Alleluia, alleluia, alleluia !

Vi do un comandamento nuovo:
che vi amiate l'un l'altro.

Alleluia, alleluia, alleluia !

Geremia si rivolge a Gerusalemme in un momento difficile, probabilmente di guerra o di minaccia di guerra. Che fare nei tempi difficili? La riposta profetica sembra inadeguata davanti al pericolo. Geremia invita il suo popolo a tornare al Signore: “Se vuoi davvero ritornare, Israele, a me dovrai tornare”. “Tornare” nel linguaggio veterotestamentario significa “convertirsi”, cambiare il proprio cuore, la propria mente, le proprie azioni, come dirà poco più avanti: “Circoncidetevi per il Signore, circoncidete il vostro cuore”. Nel pericolo e nei tempi di crisi – pensiamo a questi tempi difficili che il mondo intero sta oggi vivendo – non si possono cercare solo risposte materiali o superficiali. È necessario scendere in profondità, guardarsi dentro, nel cuore, cambiare qualcosa di se stessi, come peraltro di continuo ci chiede la Parola di Dio.
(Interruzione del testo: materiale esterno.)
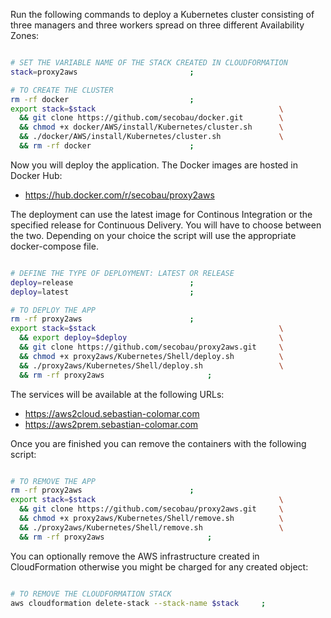 Run the following commands to deploy a Kubernetes cluster consisting of three managers and three workers spread on three different Availability Zones:

```BASH

# SET THE VARIABLE NAME OF THE STACK CREATED IN CLOUDFORMATION
stack=proxy2aws 						;

# TO CREATE THE CLUSTER
rm -rf docker 							;
export stack=$stack                                    		\
  && git clone https://github.com/secobau/docker.git   		\
  && chmod +x docker/AWS/install/Kubernetes/cluster.sh 		\
  && ./docker/AWS/install/Kubernetes/cluster.sh        		\
  && rm -rf docker 						;


```

Now you will deploy the application. The Docker images are hosted in Docker Hub:
* https://hub.docker.com/r/secobau/proxy2aws

The deployment can use the latest image for Continous Integration or the specified release for Continuous Delivery. You will have to choose between the two. Depending on your choice the script will use the appropriate docker-compose file.

```BASH

# DEFINE THE TYPE OF DEPLOYMENT: LATEST OR RELEASE
deploy=release 							;
deploy=latest 							;

# TO DEPLOY THE APP
rm -rf proxy2aws 						;
export stack=$stack                                       	\
  && export deploy=$deploy                                	\
  && git clone https://github.com/secobau/proxy2aws.git   	\
  && chmod +x proxy2aws/Kubernetes/Shell/deploy.sh        	\
  && ./proxy2aws/Kubernetes/Shell/deploy.sh               	\
  && rm -rf proxy2aws 						;


```

The services will be available at the following URLs:
* https://aws2cloud.sebastian-colomar.com
* https://aws2prem.sebastian-colomar.com

Once you are finished you can remove the containers with the following script:

```BASH

# TO REMOVE THE APP
rm -rf proxy2aws 						;
export stack=$stack                                      	\
  && git clone https://github.com/secobau/proxy2aws.git 	\
  && chmod +x proxy2aws/Kubernetes/Shell/remove.sh       	\
  && ./proxy2aws/Kubernetes/Shell/remove.sh              	\
  && rm -rf proxy2aws 						;


```

You can optionally remove the AWS infrastructure created in CloudFormation otherwise you might be charged for any created object:

```BASH

# TO REMOVE THE CLOUDFORMATION STACK
aws cloudformation delete-stack --stack-name $stack		; 


```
La circoncisione fisica implicava un taglio, una recisione. La circoncisione del cuore chiede di tagliare da noi tutto ciò che ci porta lontano dal Signore e dal prossimo. Non sarà infatti lamentandosi o attribuendo agli altri le colpe delle cose che non vanno che la situazione migliorerà: “Dissodatevi un terreno e non seminate tra le spine”, esorta il profeta. Ognuno deve impegnarsi personalmente e dissodare il terreno del suo cuore, per togliere ciò che impedisce la presenza di Dio e riempirlo di sentimenti e di pensieri di bene. Nella vita di ogni giorno è facile e quasi istintivo “seminare tra le spine”, cioè spargere il male. Nei tempi difficili viene meno il coraggio, la rassegnazione è più facile e tutti si diventa più cattivi, più individualisti, meno preoccupati degli altri: “In quel giorno verrà meno il coraggio del re e il coraggio dei capi. I sacerdoti saranno costernati e i profeti saranno sbigottiti”. La Parola di Dio ci invita a non acconsentire alla logica istintiva di preoccuparsi solo di se stessi rinchiudendosi nei propri interessi, pronti a difendere solo se stessi. “Purifica il tuo cuore dalla malvagità, Gerusalemme, perché possa uscirne salva. Fino a quando abiteranno in te i tuoi pensieri di iniquità?”, esorta il Signore. Dobbiamo continuamente purificare il nostro cuore ascoltando la Parola del Signore.